[Stored data]
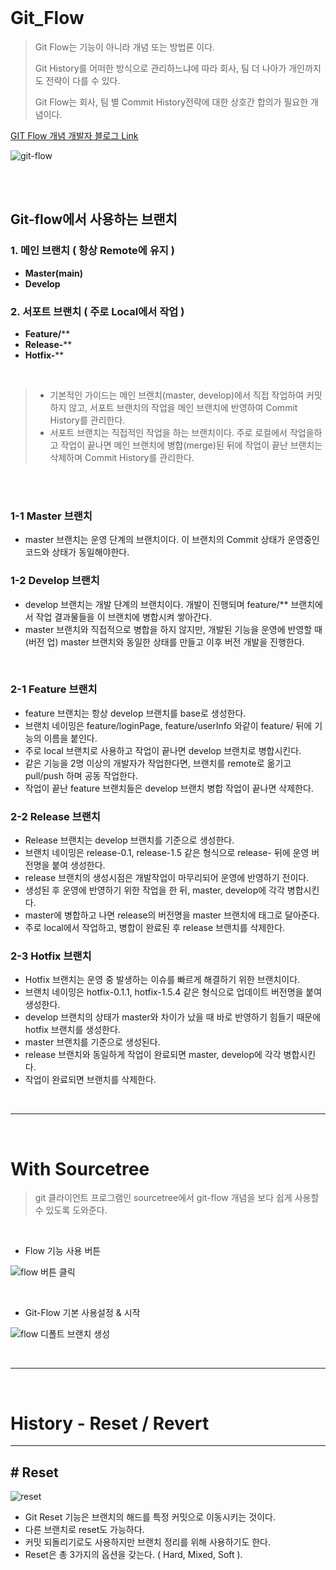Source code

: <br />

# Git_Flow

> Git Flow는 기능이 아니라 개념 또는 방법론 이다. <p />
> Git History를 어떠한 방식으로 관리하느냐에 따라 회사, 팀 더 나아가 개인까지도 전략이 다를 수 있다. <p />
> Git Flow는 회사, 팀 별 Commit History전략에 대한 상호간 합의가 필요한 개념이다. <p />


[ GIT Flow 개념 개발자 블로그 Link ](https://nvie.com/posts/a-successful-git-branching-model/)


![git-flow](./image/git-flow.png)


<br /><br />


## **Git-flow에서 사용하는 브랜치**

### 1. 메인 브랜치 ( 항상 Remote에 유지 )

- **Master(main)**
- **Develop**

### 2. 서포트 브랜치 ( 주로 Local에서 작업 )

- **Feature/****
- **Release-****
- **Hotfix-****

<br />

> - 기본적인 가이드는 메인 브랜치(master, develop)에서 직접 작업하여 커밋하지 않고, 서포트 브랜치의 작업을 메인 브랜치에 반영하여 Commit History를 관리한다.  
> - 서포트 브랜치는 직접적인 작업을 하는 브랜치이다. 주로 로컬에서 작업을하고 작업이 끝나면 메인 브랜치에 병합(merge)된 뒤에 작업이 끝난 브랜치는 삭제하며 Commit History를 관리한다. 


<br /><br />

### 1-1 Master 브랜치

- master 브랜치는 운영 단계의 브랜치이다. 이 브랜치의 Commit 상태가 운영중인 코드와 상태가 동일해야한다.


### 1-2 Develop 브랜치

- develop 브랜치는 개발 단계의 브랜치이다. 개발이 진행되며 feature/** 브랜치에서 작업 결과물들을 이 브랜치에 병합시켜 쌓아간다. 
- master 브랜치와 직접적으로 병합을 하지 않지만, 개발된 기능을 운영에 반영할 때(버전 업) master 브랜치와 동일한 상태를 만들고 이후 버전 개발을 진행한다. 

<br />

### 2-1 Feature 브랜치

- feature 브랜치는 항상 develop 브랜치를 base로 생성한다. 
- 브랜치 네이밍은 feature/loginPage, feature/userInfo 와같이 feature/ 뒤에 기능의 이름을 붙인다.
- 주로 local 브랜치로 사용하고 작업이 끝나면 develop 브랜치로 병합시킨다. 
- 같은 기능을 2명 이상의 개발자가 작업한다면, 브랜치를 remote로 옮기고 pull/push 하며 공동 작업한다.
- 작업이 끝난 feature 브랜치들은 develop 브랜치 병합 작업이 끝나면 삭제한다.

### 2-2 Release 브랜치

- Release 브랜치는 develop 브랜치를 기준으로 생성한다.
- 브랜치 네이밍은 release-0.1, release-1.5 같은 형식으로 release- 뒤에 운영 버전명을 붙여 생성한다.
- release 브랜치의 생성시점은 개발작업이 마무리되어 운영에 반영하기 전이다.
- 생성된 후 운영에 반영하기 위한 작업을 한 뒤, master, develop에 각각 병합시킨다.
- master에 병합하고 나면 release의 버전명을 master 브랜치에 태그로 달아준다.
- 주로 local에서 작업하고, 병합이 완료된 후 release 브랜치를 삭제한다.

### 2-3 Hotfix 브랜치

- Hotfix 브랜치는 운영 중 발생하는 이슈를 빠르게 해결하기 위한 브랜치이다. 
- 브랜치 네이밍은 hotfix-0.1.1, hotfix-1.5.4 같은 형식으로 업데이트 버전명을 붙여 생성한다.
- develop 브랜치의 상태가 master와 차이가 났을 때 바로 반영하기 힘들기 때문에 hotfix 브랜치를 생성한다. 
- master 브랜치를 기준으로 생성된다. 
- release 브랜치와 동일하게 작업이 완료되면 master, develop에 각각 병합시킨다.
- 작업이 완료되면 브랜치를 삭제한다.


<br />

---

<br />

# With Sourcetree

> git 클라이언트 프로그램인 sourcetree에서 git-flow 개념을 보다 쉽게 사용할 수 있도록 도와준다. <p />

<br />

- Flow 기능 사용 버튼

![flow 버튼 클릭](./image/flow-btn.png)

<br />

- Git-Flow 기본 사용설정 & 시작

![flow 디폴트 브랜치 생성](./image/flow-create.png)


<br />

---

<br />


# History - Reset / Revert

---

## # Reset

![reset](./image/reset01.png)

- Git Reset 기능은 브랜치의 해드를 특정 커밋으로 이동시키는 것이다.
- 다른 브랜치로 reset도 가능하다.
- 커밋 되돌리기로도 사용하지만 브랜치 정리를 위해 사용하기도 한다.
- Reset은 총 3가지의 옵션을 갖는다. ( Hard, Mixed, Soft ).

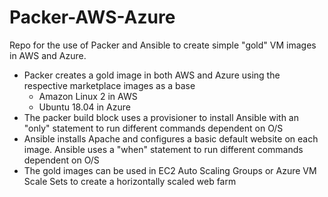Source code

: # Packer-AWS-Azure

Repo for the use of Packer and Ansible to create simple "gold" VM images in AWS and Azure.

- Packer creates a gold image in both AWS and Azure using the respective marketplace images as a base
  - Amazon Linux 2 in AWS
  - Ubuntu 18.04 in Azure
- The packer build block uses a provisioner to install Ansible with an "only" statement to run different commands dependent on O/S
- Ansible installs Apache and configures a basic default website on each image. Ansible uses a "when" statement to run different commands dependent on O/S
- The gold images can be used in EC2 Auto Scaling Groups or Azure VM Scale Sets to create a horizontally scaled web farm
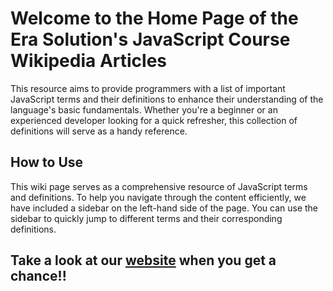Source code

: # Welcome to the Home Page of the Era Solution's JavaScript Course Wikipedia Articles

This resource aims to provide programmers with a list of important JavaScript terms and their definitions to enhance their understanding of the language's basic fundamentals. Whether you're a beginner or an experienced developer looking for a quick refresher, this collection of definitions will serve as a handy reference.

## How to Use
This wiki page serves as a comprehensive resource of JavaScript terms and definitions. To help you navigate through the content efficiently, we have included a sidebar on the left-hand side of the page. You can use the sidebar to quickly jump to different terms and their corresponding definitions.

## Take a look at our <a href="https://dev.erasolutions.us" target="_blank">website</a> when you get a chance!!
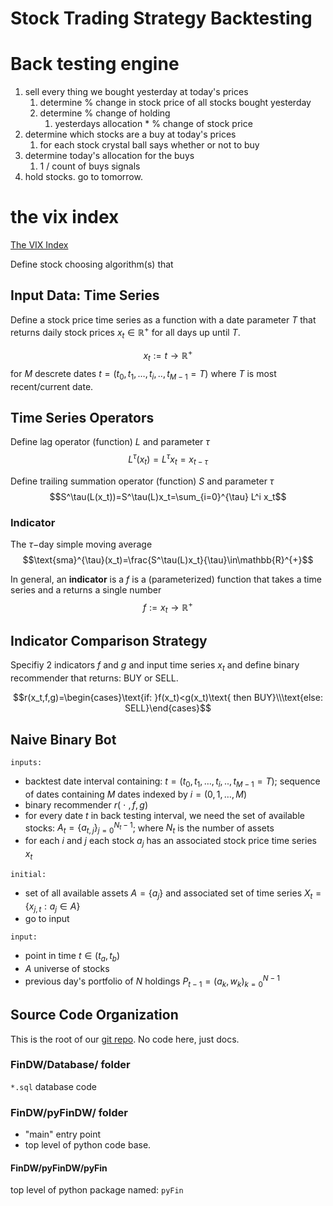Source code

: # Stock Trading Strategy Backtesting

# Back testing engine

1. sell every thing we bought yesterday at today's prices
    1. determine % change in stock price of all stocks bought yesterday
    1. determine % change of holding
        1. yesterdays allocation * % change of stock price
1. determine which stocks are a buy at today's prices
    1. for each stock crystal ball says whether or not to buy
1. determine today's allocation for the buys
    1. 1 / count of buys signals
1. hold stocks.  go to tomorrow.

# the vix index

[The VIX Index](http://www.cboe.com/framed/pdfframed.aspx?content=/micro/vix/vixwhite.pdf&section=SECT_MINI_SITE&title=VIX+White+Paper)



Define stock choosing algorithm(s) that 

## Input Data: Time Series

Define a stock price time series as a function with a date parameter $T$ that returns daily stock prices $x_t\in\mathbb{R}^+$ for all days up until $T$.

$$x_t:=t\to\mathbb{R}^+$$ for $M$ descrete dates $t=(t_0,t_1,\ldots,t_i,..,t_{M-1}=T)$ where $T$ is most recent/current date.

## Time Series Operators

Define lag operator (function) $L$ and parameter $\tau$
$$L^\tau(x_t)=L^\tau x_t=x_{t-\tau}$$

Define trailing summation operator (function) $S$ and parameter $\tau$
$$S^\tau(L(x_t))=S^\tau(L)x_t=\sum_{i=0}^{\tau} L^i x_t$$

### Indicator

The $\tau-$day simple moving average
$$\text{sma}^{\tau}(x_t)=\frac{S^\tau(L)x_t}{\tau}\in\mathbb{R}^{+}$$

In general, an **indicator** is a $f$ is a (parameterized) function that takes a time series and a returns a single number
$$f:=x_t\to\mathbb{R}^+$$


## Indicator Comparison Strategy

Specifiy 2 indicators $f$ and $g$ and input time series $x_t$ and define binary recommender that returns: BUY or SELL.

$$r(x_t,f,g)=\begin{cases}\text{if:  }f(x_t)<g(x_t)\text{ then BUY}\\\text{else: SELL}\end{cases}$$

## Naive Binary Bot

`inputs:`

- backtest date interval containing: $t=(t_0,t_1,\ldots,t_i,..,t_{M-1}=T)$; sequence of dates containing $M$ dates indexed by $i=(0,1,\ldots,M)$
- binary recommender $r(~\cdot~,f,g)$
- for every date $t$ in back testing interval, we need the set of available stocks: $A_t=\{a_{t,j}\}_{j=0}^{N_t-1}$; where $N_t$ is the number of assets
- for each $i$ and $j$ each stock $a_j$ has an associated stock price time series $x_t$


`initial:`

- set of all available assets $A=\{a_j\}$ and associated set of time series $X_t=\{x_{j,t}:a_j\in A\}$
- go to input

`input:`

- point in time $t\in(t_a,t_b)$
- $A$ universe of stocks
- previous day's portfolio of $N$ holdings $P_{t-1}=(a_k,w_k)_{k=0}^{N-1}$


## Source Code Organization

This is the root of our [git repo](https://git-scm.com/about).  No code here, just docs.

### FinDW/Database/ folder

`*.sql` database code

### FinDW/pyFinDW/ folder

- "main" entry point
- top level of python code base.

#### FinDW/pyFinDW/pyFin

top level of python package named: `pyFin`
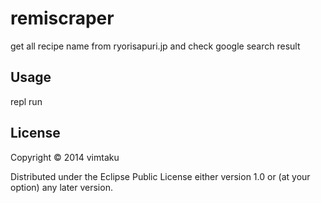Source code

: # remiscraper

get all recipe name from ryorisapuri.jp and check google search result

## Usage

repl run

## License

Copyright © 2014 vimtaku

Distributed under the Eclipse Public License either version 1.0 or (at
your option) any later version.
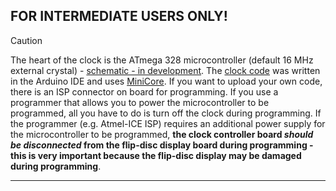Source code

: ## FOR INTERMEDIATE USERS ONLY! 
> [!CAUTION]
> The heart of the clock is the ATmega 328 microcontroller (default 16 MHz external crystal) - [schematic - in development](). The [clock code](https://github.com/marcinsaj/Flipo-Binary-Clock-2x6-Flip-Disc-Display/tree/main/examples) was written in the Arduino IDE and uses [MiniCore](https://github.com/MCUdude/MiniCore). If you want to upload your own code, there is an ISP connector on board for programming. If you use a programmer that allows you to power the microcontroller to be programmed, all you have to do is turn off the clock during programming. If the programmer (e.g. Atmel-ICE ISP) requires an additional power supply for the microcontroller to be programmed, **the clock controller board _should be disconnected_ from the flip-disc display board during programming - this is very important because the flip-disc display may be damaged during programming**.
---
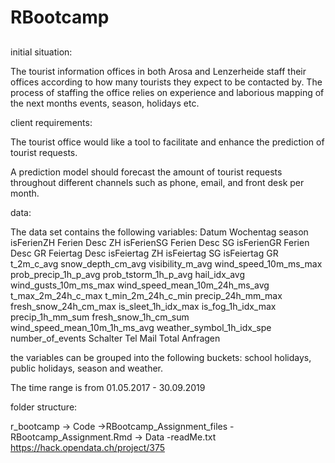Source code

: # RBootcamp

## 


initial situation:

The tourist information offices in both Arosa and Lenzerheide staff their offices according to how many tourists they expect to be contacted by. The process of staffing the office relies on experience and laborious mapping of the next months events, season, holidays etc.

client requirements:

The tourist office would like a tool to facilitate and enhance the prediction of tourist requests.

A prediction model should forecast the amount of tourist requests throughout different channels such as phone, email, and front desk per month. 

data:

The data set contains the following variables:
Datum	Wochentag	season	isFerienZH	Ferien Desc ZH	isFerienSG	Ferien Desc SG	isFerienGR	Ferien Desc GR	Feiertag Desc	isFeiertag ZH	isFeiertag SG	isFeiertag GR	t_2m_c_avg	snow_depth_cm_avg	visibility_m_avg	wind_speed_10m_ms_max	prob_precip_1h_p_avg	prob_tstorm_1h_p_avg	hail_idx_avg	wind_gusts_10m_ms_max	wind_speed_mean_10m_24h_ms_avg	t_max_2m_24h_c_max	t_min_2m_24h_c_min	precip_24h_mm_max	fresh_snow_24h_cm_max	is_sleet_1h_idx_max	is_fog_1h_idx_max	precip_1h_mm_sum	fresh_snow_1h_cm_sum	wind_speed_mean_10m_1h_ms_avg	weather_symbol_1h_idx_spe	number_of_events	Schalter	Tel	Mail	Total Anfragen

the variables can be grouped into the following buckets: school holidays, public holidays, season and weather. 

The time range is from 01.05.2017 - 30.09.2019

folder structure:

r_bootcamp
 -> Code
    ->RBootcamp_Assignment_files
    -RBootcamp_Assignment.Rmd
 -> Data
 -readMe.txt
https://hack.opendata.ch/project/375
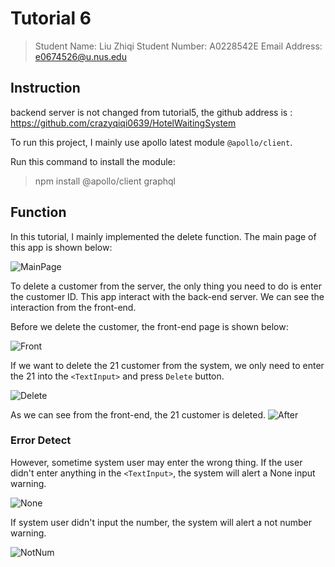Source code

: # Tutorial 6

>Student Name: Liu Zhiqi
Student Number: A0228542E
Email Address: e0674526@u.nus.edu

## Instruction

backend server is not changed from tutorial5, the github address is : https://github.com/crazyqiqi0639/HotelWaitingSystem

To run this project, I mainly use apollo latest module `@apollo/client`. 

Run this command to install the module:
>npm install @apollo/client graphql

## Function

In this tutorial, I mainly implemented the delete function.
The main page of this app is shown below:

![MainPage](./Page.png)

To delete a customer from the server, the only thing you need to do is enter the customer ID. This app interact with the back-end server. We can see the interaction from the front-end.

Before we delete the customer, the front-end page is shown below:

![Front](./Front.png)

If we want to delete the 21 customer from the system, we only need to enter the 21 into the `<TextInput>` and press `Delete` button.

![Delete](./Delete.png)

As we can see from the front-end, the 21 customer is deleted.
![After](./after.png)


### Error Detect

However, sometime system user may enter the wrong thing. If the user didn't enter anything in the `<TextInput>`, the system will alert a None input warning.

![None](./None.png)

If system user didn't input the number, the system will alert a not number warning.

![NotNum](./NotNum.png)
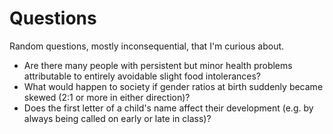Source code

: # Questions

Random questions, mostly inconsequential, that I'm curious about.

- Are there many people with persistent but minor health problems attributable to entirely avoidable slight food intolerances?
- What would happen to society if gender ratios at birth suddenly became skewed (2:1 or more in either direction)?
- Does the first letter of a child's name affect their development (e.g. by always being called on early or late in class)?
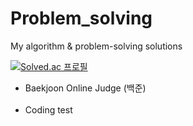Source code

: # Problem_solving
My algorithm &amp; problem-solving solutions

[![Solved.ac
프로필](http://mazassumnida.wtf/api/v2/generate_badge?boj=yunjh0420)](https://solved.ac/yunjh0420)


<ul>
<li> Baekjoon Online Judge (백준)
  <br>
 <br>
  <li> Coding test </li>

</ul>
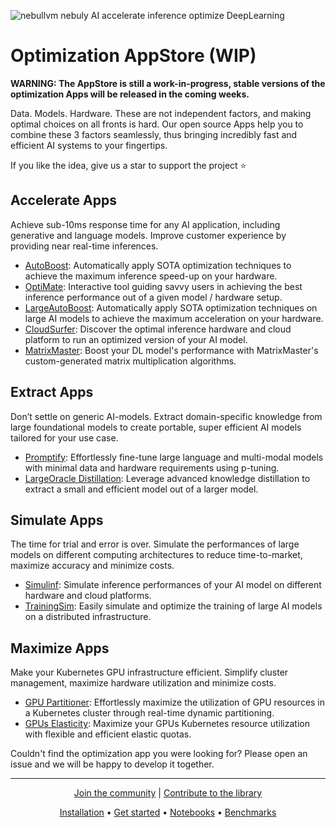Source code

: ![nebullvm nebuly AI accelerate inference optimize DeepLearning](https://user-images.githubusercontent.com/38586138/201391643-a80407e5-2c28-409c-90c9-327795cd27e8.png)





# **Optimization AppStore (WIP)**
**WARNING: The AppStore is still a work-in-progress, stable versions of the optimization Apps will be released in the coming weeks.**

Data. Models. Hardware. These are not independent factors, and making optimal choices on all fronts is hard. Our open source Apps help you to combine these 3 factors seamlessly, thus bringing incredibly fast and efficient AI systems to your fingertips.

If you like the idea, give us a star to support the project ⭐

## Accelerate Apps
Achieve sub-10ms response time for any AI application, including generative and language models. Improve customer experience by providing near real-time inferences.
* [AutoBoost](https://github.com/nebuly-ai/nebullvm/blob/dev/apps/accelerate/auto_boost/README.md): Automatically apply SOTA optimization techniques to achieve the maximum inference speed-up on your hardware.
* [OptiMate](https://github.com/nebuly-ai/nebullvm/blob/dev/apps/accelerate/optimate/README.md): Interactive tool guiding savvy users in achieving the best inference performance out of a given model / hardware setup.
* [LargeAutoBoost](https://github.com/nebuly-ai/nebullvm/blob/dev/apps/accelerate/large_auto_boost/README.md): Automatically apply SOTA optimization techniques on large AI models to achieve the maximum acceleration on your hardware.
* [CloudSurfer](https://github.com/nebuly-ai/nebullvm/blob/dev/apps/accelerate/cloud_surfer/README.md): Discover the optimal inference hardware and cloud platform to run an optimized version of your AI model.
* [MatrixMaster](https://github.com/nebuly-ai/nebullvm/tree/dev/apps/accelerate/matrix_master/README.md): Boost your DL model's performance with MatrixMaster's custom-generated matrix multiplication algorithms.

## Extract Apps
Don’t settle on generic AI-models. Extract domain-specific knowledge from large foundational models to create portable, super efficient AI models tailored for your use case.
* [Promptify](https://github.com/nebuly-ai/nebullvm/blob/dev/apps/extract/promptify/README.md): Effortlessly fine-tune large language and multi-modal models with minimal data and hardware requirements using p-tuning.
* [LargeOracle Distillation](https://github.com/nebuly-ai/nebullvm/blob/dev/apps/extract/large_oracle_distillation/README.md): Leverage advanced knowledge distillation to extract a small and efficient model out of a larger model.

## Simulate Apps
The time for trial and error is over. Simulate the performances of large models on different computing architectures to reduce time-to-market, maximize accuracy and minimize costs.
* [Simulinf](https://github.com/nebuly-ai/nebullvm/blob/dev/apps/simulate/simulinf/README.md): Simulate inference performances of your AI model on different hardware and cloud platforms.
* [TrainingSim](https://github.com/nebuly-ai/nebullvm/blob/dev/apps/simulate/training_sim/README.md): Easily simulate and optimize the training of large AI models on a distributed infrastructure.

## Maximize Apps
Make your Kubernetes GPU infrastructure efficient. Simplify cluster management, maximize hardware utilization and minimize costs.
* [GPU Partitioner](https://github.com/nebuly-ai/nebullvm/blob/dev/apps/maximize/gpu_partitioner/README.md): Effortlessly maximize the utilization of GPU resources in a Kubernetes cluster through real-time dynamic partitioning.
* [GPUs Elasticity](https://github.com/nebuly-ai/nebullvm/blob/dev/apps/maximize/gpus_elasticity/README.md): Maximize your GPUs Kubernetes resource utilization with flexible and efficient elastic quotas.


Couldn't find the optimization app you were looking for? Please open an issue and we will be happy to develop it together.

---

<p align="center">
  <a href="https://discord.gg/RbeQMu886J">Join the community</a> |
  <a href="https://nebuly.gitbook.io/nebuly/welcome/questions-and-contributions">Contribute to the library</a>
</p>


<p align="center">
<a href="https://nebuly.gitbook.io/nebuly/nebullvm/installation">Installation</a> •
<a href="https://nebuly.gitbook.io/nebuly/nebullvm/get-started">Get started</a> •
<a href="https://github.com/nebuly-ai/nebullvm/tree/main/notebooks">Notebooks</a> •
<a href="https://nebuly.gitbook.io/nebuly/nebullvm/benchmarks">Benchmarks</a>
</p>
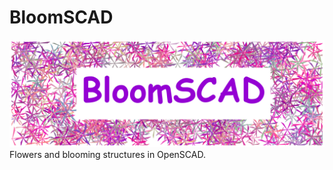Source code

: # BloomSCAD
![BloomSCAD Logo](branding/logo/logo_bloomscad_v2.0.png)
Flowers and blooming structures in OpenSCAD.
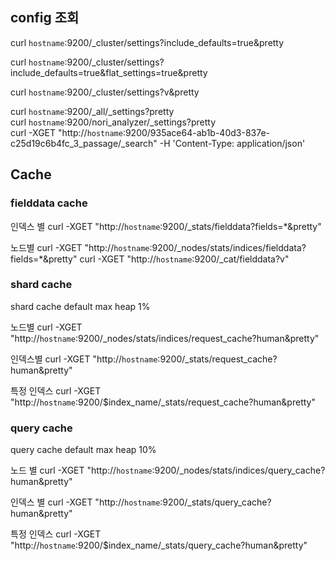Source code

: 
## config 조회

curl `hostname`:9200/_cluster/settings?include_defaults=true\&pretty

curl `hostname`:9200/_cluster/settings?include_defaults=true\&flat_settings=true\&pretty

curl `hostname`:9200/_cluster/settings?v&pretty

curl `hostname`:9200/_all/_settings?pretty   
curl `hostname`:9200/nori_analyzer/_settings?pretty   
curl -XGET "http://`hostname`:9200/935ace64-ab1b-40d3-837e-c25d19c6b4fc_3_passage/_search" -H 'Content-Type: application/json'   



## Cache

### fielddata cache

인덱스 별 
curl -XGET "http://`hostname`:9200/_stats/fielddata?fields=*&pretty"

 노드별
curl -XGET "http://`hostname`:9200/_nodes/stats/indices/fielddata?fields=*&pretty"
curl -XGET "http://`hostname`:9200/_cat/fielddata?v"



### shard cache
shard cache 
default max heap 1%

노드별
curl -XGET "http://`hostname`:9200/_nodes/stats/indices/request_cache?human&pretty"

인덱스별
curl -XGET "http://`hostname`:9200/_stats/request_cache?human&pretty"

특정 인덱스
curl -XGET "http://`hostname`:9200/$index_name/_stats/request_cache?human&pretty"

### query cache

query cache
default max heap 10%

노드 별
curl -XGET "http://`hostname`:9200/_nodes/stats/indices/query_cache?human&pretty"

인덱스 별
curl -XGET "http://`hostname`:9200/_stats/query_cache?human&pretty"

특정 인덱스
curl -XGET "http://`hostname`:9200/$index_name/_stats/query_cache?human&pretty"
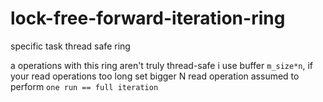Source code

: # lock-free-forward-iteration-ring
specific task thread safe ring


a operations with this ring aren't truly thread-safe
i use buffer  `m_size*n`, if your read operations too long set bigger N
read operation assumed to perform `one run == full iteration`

(The task): If a picture appears among the records, leave it out, and otherwise reproduce exactly every line from the first line through the one with "- develop 브랜치는", both included.

(Solution below):
Source code

: <br />

# Git_Flow

> Git Flow는 기능이 아니라 개념 또는 방법론 이다. <p />
> Git History를 어떠한 방식으로 관리하느냐에 따라 회사, 팀 더 나아가 개인까지도 전략이 다를 수 있다. <p />
> Git Flow는 회사, 팀 별 Commit History전략에 대한 상호간 합의가 필요한 개념이다. <p />


[ GIT Flow 개념 개발자 블로그 Link ](https://nvie.com/posts/a-successful-git-branching-model/)


![git-flow](./image/git-flow.png)


<br /><br />


## **Git-flow에서 사용하는 브랜치**

### 1. 메인 브랜치 ( 항상 Remote에 유지 )

- **Master(main)**
- **Develop**

### 2. 서포트 브랜치 ( 주로 Local에서 작업 )

- **Feature/****
- **Release-****
- **Hotfix-****

<br />

> - 기본적인 가이드는 메인 브랜치(master, develop)에서 직접 작업하여 커밋하지 않고, 서포트 브랜치의 작업을 메인 브랜치에 반영하여 Commit History를 관리한다.  
> - 서포트 브랜치는 직접적인 작업을 하는 브랜치이다. 주로 로컬에서 작업을하고 작업이 끝나면 메인 브랜치에 병합(merge)된 뒤에 작업이 끝난 브랜치는 삭제하며 Commit History를 관리한다. 


<br /><br />

### 1-1 Master 브랜치

- master 브랜치는 운영 단계의 브랜치이다. 이 브랜치의 Commit 상태가 운영중인 코드와 상태가 동일해야한다.


### 1-2 Develop 브랜치

- develop 브랜치는 개발 단계의 브랜치이다. 개발이 진행되며 feature/** 브랜치에서 작업 결과물들을 이 브랜치에 병합시켜 쌓아간다. 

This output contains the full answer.